Exercise data
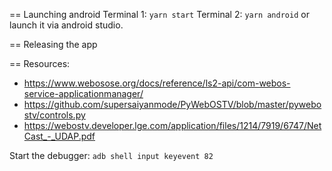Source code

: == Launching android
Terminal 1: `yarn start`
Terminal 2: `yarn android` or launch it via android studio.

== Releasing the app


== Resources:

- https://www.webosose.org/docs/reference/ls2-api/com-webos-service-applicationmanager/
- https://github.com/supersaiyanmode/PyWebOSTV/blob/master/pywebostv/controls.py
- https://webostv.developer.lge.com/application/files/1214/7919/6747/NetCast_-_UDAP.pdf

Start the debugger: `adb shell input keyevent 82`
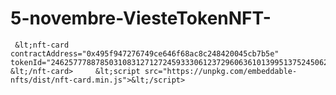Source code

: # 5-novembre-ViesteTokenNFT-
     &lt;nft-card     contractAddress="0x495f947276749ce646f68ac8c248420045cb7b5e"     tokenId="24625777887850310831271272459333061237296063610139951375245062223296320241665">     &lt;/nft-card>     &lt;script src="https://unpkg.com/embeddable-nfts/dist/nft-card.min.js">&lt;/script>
--
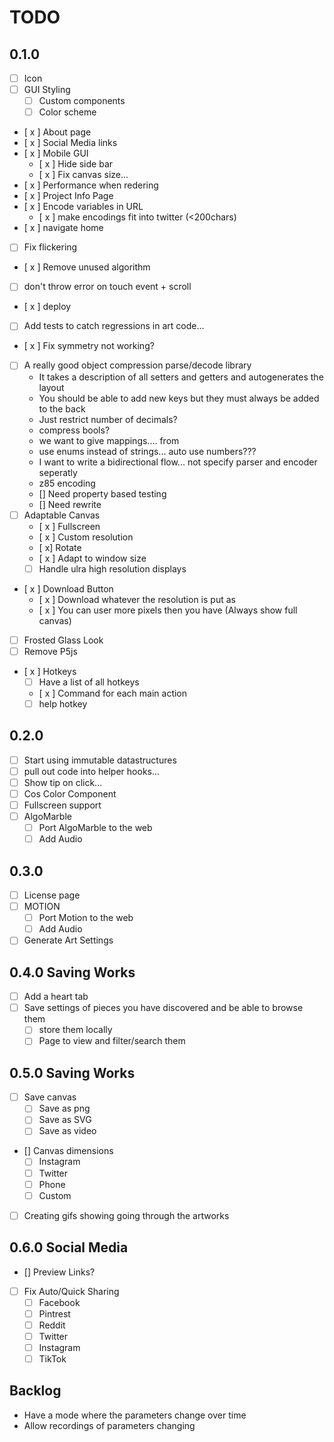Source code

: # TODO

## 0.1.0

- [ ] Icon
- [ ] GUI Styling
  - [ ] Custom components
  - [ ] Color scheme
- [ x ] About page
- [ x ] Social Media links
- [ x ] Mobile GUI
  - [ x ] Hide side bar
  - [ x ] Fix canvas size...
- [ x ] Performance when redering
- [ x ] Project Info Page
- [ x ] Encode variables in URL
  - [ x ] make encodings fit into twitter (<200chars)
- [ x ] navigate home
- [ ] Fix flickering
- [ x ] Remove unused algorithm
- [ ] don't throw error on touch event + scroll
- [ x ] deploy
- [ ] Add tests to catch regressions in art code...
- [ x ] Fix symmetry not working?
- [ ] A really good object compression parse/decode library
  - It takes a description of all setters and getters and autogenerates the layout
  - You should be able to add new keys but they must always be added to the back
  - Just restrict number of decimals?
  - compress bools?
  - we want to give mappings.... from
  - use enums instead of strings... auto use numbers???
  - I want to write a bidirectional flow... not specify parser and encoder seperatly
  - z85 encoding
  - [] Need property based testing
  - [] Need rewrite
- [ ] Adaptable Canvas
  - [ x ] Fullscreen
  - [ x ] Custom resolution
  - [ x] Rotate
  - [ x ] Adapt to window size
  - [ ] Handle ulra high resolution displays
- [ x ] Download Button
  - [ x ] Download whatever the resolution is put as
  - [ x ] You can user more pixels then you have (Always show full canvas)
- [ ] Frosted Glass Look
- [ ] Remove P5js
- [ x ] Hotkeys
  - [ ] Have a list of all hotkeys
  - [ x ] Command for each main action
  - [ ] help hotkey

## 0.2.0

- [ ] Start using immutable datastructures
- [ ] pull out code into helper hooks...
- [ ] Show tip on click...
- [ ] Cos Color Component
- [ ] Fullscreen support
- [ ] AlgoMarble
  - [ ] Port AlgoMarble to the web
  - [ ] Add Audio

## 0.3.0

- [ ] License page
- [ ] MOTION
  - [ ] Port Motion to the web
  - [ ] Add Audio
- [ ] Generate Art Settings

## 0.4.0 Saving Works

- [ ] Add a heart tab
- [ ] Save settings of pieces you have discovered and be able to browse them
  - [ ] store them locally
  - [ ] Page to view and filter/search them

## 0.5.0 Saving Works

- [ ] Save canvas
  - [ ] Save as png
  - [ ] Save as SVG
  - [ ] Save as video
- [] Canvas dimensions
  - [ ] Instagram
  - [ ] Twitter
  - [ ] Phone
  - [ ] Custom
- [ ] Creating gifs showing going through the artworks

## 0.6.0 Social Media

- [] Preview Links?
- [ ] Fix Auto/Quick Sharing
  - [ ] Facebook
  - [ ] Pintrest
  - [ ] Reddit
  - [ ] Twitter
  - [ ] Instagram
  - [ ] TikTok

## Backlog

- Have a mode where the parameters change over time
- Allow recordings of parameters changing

Exercise objective
Lines in the records above that carry the word "Remove" are to be located and copied.

Completed task
- [ x ] Remove unused algorithm
- [ ] Remove P5js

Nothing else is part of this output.